Ethiopia’s Abiy Urges “Sacrifices” As US Orders Staff Out | Abiy Ahmed News


Prime Minister Abiy Ahmed has told Ethiopians that they must be prepared to make “sacrifices” to save the country from rebel forces, as the United States ordered non-emergency government employees to leave Ethiopia.

The year-long fighting between federal government troops and Tigray rebels, who threaten to march on the capital Addis Ababa, has intensified in recent days.

“There are sacrifices to be made, but those sacrifices will save Ethiopia,” Abiy said on Twitter on Saturday.

“We have seen the trials and the obstacles and that made us stronger,” he continued, adding: “We have more allies than the people who turned their backs on us.”

Abiy’s comments came a day after nine groups said that join forces in an alliance built around the Tigray People’s Liberation Front (TPLF), with the aim of removing the Abiyan government by force or through negotiations.

The government has dismissed the formation of the coalition as a “publicity stunt” and said that most of the groups involved have no momentum.

“For us Ethiopians, dying for our sovereignty, unity and identity is an honor. There is no Ethiopianism without sacrifice, ”the government communication service said on Twitter.

Meanwhile, the US embassy in Addis Ababa ordered the departure of its non-essential diplomats on Saturday, a day after advising all US citizens to leave Ethiopia “as soon as possible,” as did several other embassies, including embassies. from Saudi Arabia and Sweden. and Norway.

“Incidents of civil unrest and ethnic violence occur without warning. The situation can become even more serious and can cause shortages in the supply chain, communication cuts and travel disruptions, ”said the US embassy. said on their website on Saturday.

It came after US special envoy for the Horn of Africa, Jeffrey Feltman, apparently failed to make a breakthrough in his bid to end the fighting during a visit this week to Addis Ababa.

While regional and international efforts are being made in the middle of calls For an immediate cessation of hostilities and talks for a lasting ceasefire, a diplomatic source told Al Jazeera that Ethiopian government officials and the US envoy could not agree on a path to resolve the conflict.

The source said Ethiopia rejected Feltman’s proposal to hold unconditional negotiations with the rebels, as the government considers the TPLF a “terrorist” group and demands the immediate withdrawal of its fighters from the Amhara region without conditions.

The same source added that the US and Ethiopian parties disagreed on the nature of the negotiations, with the latter insisting that it was the one that determined this without interference from outside parties.

Last weekend, the TPLF said it had seized two strategic cities in Amhara, where its fighters had advanced after retaking its stronghold of Tigray in June. He said Wednesday that he had reached the town of Kemissie in Amhara, 325 kilometers (200 miles) northeast of the capital.

The TPLF added that it was conducting “joint operations” with another rebel group, the Oromo Liberation Army, and indicated that it could advance on Addis Ababa. Tigrayan forces say they are pressuring the Ethiopian government to lift a deadly months-long blockade on their region of around six million people, where basic services have been cut off and humanitarian food and aid are denied. medical.

“If marching to Addis is what is needed to break the siege, we will do it,” said TPLF spokesman Getachew Reda.

The Ethiopian government, which declared a nationwide state of emergency on Tuesday, has denied any major rebel advance or threat over the capital, vowing to press ahead to victory in “an existential war.”

Abiy spokeswoman Billene Seyoum on Friday accused the rebels of weaving “an alarmist narrative that is creating a lot of tension between different communities, including the international community.”

“This information war and this propaganda that they have been spreading is giving a false sense of insecurity,” he added.

Abiy, winner of the 2019 Nobel Peace Prize, sent troops to Tigray in November 2020 to overthrow the TPLF, which he accused of having attacked military bases. Weeks later, he declared a victory.
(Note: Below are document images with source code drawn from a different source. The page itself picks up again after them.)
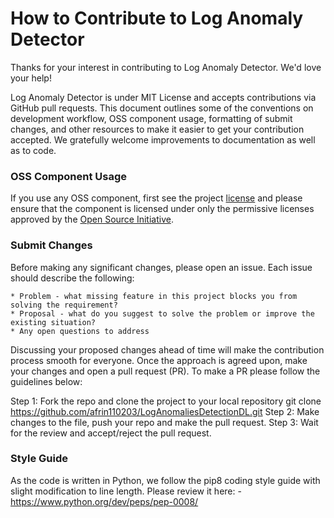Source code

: # How to Contribute to Log Anomaly Detector

Thanks for your interest in contributing to Log Anomaly Detector. We'd love your help!

Log Anomaly Detector is under MIT License and accepts contributions via GitHub pull requests. This document outlines some of the conventions on development workflow, OSS component usage, formatting of submit changes, and other resources to make it easier to get your contribution accepted. 
We gratefully welcome improvements to documentation as well as to code.



### OSS Component Usage
If you use any OSS component, first see the project [license](https://github.com/afrin110203/LogAnomaliesDetectionDL/blob/main/LICENSE)
and please ensure that the component is licensed under only the permissive licenses approved by the [Open Source Initiative](https://opensource.org/licenses).

### Submit Changes

Before making any significant changes, please open an issue. Each issue should describe the following:

	* Problem - what missing feature in this project blocks you from solving the requirement?
	* Proposal - what do you suggest to solve the problem or improve the existing situation?
	* Any open questions to address

Discussing your proposed changes ahead of time will make the contribution process smooth for everyone. Once the approach is agreed upon, make your changes and open a pull request (PR). To make a PR please follow the guidelines below:

Step 1: Fork the repo and clone the project to your local repository
git clone https://github.com/afrin110203/LogAnomaliesDetectionDL.git
Step 2: Make changes to the file, push your repo and make the pull request.
Step 3: Wait for the review and accept/reject the pull request. 

### Style Guide

As the code is written in Python, we follow the pip8 coding style guide with slight modification to line length. Please review it here:
		- https://www.python.org/dev/peps/pep-0008/

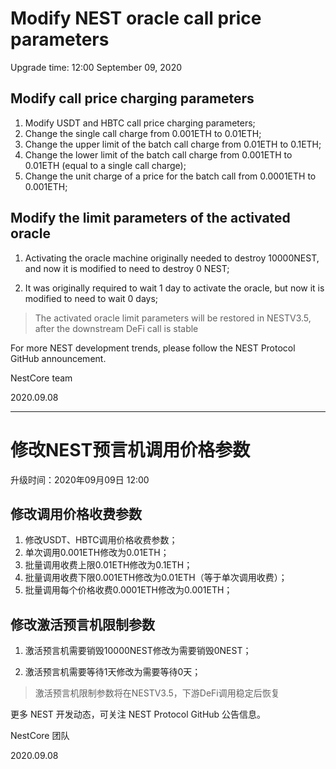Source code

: # Modify NEST oracle call price parameters

Upgrade time: 12:00 September 09, 2020

## Modify call price charging parameters

1. Modify USDT and HBTC call price charging parameters;
2. Change the single call charge from 0.001ETH to 0.01ETH;
3. Change the upper limit of the batch call charge from 0.01ETH to 0.1ETH;
4. Change the lower limit of the batch call charge from 0.001ETH to 0.01ETH (equal to a single call charge);
5. Change the unit charge of a price for the batch call from 0.0001ETH to 0.001ETH;

## Modify the limit parameters of the activated oracle

1. Activating the oracle machine originally needed to destroy 10000NEST, and now it is modified to need to destroy 0 NEST;

2. It was originally required to wait 1 day to activate the oracle, but now it is modified to need to wait 0 days;

> The activated oracle limit parameters will be restored in NESTV3.5, after the downstream DeFi call is stable

For more NEST development trends, please follow the NEST Protocol GitHub announcement.

NestCore team

2020.09.08


---


# 修改NEST预言机调用价格参数

升级时间：2020年09月09日 12:00

## 修改调用价格收费参数

1. 修改USDT、HBTC调用价格收费参数；
2. 单次调用0.001ETH修改为0.01ETH；
3. 批量调用收费上限0.01ETH修改为0.1ETH；
4. 批量调用收费下限0.001ETH修改为0.01ETH（等于单次调用收费）；
5. 批量调用每个价格收费0.0001ETH修改为0.001ETH；

## 修改激活预言机限制参数

1. 激活预言机需要销毁10000NEST修改为需要销毁0NEST；

2. 激活预言机需要等待1天修改为需要等待0天；

> 激活预言机限制参数将在NESTV3.5，下游DeFi调用稳定后恢复

更多 NEST 开发动态，可关注 NEST Protocol GitHub 公告信息。

NestCore 团队

2020.09.08

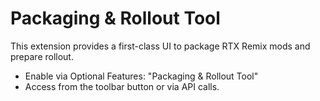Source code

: # Packaging & Rollout Tool

This extension provides a first-class UI to package RTX Remix mods and prepare rollout.

- Enable via Optional Features: "Packaging & Rollout Tool"
- Access from the toolbar button or via API calls.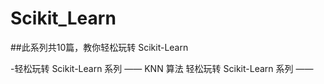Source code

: # Scikit_Learn

##此系列共10篇，教你轻松玩转 Scikit-Learn 

-轻松玩转 Scikit-Learn 系列 —— KNN 算法 
轻松玩转 Scikit-Learn 系列 —— 
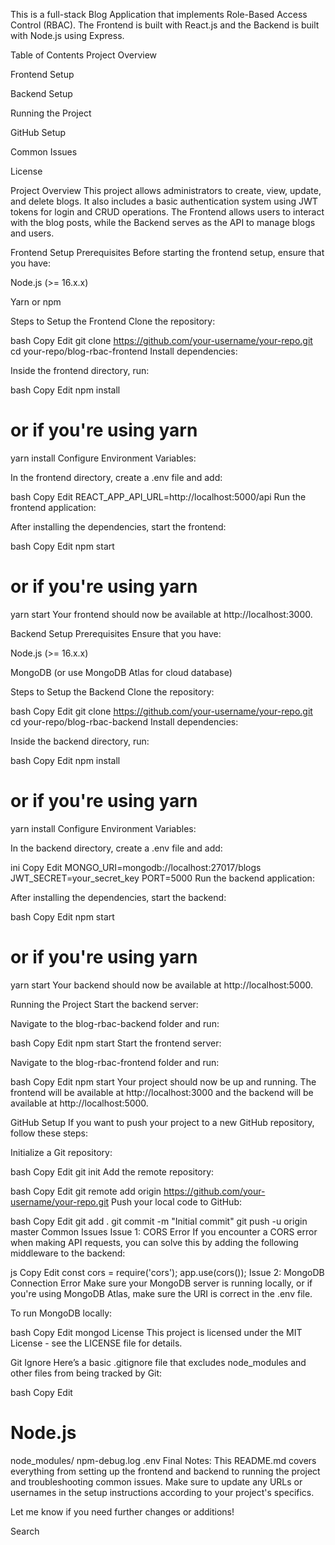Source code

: This is a full-stack Blog Application that implements Role-Based Access Control (RBAC). The Frontend is built with React.js and the Backend is built with Node.js using Express.

Table of Contents
Project Overview

Frontend Setup

Backend Setup

Running the Project

GitHub Setup

Common Issues

License

Project Overview
This project allows administrators to create, view, update, and delete blogs. It also includes a basic authentication system using JWT tokens for login and CRUD operations. The Frontend allows users to interact with the blog posts, while the Backend serves as the API to manage blogs and users.

Frontend Setup
Prerequisites
Before starting the frontend setup, ensure that you have:

Node.js (>= 16.x.x)

Yarn or npm

Steps to Setup the Frontend
Clone the repository:

bash
Copy
Edit
git clone https://github.com/your-username/your-repo.git
cd your-repo/blog-rbac-frontend
Install dependencies:

Inside the frontend directory, run:

bash
Copy
Edit
npm install
# or if you're using yarn
yarn install
Configure Environment Variables:

In the frontend directory, create a .env file and add:

bash
Copy
Edit
REACT_APP_API_URL=http://localhost:5000/api
Run the frontend application:

After installing the dependencies, start the frontend:

bash
Copy
Edit
npm start
# or if you're using yarn
yarn start
Your frontend should now be available at http://localhost:3000.

Backend Setup
Prerequisites
Ensure that you have:

Node.js (>= 16.x.x)

MongoDB (or use MongoDB Atlas for cloud database)

Steps to Setup the Backend
Clone the repository:

bash
Copy
Edit
git clone https://github.com/your-username/your-repo.git
cd your-repo/blog-rbac-backend
Install dependencies:

Inside the backend directory, run:

bash
Copy
Edit
npm install
# or if you're using yarn
yarn install
Configure Environment Variables:

In the backend directory, create a .env file and add:

ini
Copy
Edit
MONGO_URI=mongodb://localhost:27017/blogs
JWT_SECRET=your_secret_key
PORT=5000
Run the backend application:

After installing the dependencies, start the backend:

bash
Copy
Edit
npm start
# or if you're using yarn
yarn start
Your backend should now be available at http://localhost:5000.

Running the Project
Start the backend server:

Navigate to the blog-rbac-backend folder and run:

bash
Copy
Edit
npm start
Start the frontend server:

Navigate to the blog-rbac-frontend folder and run:

bash
Copy
Edit
npm start
Your project should now be up and running. The frontend will be available at http://localhost:3000 and the backend will be available at http://localhost:5000.

GitHub Setup
If you want to push your project to a new GitHub repository, follow these steps:

Initialize a Git repository:

bash
Copy
Edit
git init
Add the remote repository:

bash
Copy
Edit
git remote add origin https://github.com/your-username/your-repo.git
Push your local code to GitHub:

bash
Copy
Edit
git add .
git commit -m "Initial commit"
git push -u origin master
Common Issues
Issue 1: CORS Error
If you encounter a CORS error when making API requests, you can solve this by adding the following middleware to the backend:

js
Copy
Edit
const cors = require('cors');
app.use(cors());
Issue 2: MongoDB Connection Error
Make sure your MongoDB server is running locally, or if you're using MongoDB Atlas, make sure the URI is correct in the .env file.

To run MongoDB locally:

bash
Copy
Edit
mongod
License
This project is licensed under the MIT License - see the LICENSE file for details.

Git Ignore
Here’s a basic .gitignore file that excludes node_modules and other files from being tracked by Git:

bash
Copy
Edit
# Node.js
node_modules/
npm-debug.log
.env
Final Notes:
This README.md covers everything from setting up the frontend and backend to running the project and troubleshooting common issues. Make sure to update any URLs or usernames in the setup instructions according to your project's specifics.

Let me know if you need further changes or additions!












Search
By the end of June, the rebels had retaken most of Tigray and expanded into the neighboring Afar and Amhara regions.

The brutal conflict has killed thousands and displaced more than 2.5 million. The United Nations has said that up to seven million people in the Tigray, Amhara and Afar regions are in need of assistance, including five million in Tigray, where an estimated 400,000 people are living in famine conditions.
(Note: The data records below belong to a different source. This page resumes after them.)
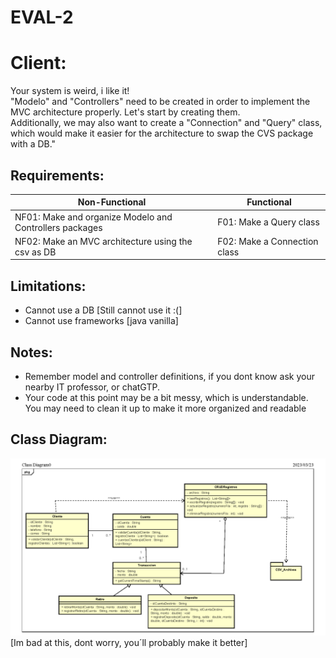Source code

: # EVAL-2

# Client:
Your system is weird, i like it!
<br>
"Modelo" and "Controllers" need to be created in order to implement the MVC architecture properly. Let's start by creating them.
<br>
Additionally, we may also want to create a "Connection" and "Query" class, which would make it easier for the architecture to swap the CVS package with a DB."

## Requirements:
 |Non-Functional|Functional|
 |--------------|----------|
 |NF01: Make and organize Modelo and Controllers packages |F01: Make a Query class |
 |NF02: Make an MVC architecture using the csv as DB |F02: Make a Connection class|
 
 ## Limitations:
 - Cannot use a DB [Still cannot use it :(]
 - Cannot use frameworks [java vanilla]
 
 ## Notes:
- Remember model and controller definitions, if you dont know ask your nearby IT professor, or chatGTP.
- Your code at this point may be a bit messy, which is understandable. You may need to clean it up to make it more organized and readable

## Class Diagram:
![EVAL1-DiagramClass](EVAL1/Documentation/Eval1.png)
[Im bad at this, dont worry, you´ll probably make it better]

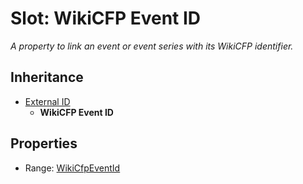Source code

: # Slot: WikiCFP Event ID
_A property to link an event or event series with its WikiCFP identifier._




## Inheritance

* [External ID](external_id.md)
    * **WikiCFP Event ID**



## Properties

 * Range: [WikiCfpEventId](WikiCfpEventId.md)







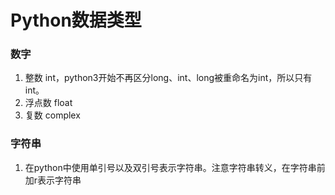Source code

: # Python数据类型
### 数字
1.  整数 int，python3开始不再区分long、int、long被重命名为int，所以只有int。
2.  浮点数 float
3.  复数 complex
### 字符串
1.  在python中使用单引号以及双引号表示字符串。注意字符串转义，在字符串前加r表示字符串
<!--stackedit_data:
eyJoaXN0b3J5IjpbLTQyNTEwMzY3NSwtMTM4OTkwNjcsLTE2Mj
Y4NTEyNzgsNzI1MTkwOTM1XX0=
-->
The fighting has also exacerbated ethnic rivalries, particularly on social media, where calls for war and hatred abound.

Twitter announced on Saturday that it had temporarily disabled its “trending” section, which groups together the most viral tweets on a topic, for Ethiopia.

The social media giant said it was “focused on protecting the safety of the Twitter conversation,” adding that “inciting violence or dehumanizing people is against our rules.”
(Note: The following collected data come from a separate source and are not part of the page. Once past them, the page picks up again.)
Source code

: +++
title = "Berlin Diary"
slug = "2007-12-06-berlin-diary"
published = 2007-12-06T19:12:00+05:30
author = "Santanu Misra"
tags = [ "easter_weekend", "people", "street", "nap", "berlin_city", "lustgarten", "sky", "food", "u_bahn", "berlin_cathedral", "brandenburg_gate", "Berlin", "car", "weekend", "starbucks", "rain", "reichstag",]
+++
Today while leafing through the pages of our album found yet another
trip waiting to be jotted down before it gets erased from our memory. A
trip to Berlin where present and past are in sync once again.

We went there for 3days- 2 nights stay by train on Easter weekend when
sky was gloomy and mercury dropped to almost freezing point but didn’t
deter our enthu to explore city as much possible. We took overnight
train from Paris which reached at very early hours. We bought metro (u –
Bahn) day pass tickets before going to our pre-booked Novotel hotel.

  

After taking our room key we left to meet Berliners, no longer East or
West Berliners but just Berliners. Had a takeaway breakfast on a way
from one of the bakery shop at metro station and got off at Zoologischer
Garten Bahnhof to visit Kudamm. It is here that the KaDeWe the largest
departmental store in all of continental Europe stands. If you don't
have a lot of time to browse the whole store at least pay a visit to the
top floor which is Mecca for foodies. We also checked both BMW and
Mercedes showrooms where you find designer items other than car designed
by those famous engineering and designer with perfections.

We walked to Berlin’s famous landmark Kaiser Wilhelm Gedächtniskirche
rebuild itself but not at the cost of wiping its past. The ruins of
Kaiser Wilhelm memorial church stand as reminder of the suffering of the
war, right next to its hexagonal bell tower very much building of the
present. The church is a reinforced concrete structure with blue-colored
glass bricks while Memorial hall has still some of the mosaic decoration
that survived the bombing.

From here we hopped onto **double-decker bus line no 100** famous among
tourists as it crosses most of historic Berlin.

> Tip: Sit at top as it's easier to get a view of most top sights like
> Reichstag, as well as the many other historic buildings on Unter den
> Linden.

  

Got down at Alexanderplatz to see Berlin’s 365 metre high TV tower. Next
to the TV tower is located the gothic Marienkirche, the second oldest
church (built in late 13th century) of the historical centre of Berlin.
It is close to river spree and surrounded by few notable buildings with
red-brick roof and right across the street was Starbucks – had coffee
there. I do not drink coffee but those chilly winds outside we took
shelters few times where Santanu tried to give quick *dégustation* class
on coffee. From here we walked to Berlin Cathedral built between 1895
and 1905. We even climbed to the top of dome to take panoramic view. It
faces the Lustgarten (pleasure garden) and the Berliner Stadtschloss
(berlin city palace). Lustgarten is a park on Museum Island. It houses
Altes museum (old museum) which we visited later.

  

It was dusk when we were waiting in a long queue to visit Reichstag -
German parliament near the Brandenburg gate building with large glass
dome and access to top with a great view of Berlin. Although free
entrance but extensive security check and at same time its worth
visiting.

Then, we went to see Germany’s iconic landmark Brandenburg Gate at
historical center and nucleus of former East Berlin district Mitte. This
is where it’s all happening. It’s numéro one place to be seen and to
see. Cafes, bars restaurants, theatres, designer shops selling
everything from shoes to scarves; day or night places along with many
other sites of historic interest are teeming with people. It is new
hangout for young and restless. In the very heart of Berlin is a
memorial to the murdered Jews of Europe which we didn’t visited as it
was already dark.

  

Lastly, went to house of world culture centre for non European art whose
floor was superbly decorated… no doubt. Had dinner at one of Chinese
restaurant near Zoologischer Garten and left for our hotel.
Facebook’s parent company Meta said on Wednesday it had removed a post from Abiy calling on Ethiopians to “bury” the rebels.

Following Tuesday’s declaration of the six-month emergency, journalists citing lawyers said that many Tigrayans had been detained.

Authorities say they are only targeting TPLF supporters.

But human rights regulator Amnesty International criticized the emergency measures, calling them “a plan to escalate human rights violations.”